顔の半分に及ぶアザ、いじめ… 絶望の日々から“幸せとお金”を掴み取るまでのストーリー

暮らし

2019/4/26

『私の人生を変えた顔』(井伏香保里/幻冬舎)

「香の里(こうのさと)」というスナックを経営するママがいる。井伏香保里(いぶし・かおり)さんだ。彼女は小さい頃から顔に青アザがあった。しかもそれは成長につれてどんどん幅広く、濃くなり、なんと顔の半分の大きさになってしまい、耳にまでアザが浮き出ていた。長いときを経て彼女はアザの治療に臨むことになるが、それまでの人生、そして、それ以降の人生は決して楽なものではなかった。

 彼女は自身の生き方をこう振り返る。

「私は生まれた時から、人と違っていました。その事により、人一倍苦しみ、悩み、普通の女の子がしてきた生活を送ってくる事が出来ませんでした。だからこそ厳しさもありますが、人の痛みも分かります。そんな経験から、自分で切り開き掴み取り人生を変えてこれました」

『私の人生を変えた顔』(井伏香保里/幻冬舎)は、そんな壮絶な半生を彼女自身が書き下ろしたエッセイ。アザの治療に踏み切ったことで運命が変わり、幸せとお金を掴み取った著者のリアルストーリーだ。

 著者は顔の半分を覆うアザのために、学校生活に難儀を感じていた。中学校では化粧で必死に隠し、人の目を気にして疲れ、自信も失い、夜に出歩きやんちゃなことを繰り返していた。高校に入ってからも、化粧が落ちるのを嫌い水泳の授業をずっとサボるなどし、上級生にいびられ、学校へ通うのがイヤになり、また悪い付き合いにハマっていった。高校はそのまま中退となり、以降は水商売の道へ入った。

 その後長い年月をかけて、紆余曲折の後に、著者はアザを全てキレイに治療することに成功する。最初と2度目の治療をした当時は保険がきかず、治療費はとても高額だった。また、地方から都会の有名な病院に行くには飛行機で通う必要があり、治療のあとには皮膚を休ませる期間を作らなくてはならない。

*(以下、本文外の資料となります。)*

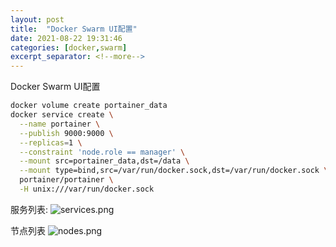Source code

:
 ```yaml
---
layout: post
title:  "Docker Swarm UI配置"
date: 2021-08-22 19:31:46
categories: [docker,swarm]
excerpt_separator: <!--more-->
---
```

Docker Swarm UI配置
<!--more-->

```bash
docker volume create portainer_data
docker service create \
  --name portainer \
  --publish 9000:9000 \
  --replicas=1 \
  --constraint 'node.role == manager' \
  --mount src=portainer_data,dst=/data \
  --mount type=bind,src=/var/run/docker.sock,dst=/var/run/docker.sock \
  portainer/portainer \
  -H unix:///var/run/docker.sock
```

服务列表:
![services.png](/images/深度截图_选择区域_20210822194356.png)

节点列表
![nodes.png](/images/深度截图_选择区域_20210822194346.png)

 著者のアザは状態がひどいために、年月をかけて何度も病院に通う必要があった。その費用のために、仕事に熱を入れるようになる。著者が仕事で大切にしたもの、それは「信頼」である。水商売のお店を「色恋だけでは絶対、続けるのは難しいです」と著者は断言する。色恋ではなく「心と心」で信頼関係を築いていき、接客で楽しませ、客を掴んでいくという。そのためにはどんなときでも諦めず、努力を積み重ねていくことだ。

 著者は最後にこう語る。

「皆それぞれが幸せになる権利があります。思い悩んだ時には、この先の人生を描いてほしいと思います。そこにはきっと幸せがあると信じています。それは自分次第です。その先の幸せを見つめて、勇気を出して進んでいってほしいです。そうすれば人生は変えられるかもしれません。全ての結果は自分次第です。自分でどうにも変えていけるのです」

 顔の大きなアザのせいで自信が持てなかった著者。しかし、そんな人生を自分で切り開いてきたガッツがそこにはある。著者は、それまで隠していた自分の過去を本書で打ち明けることで、同じ境遇で苦しむ人たちが人生を変えるきっかけを作りたいという。運命は自分の手で変えられる。本書はそんな、コンプレックスに悩む女性たちに力強いエールを送る1冊である。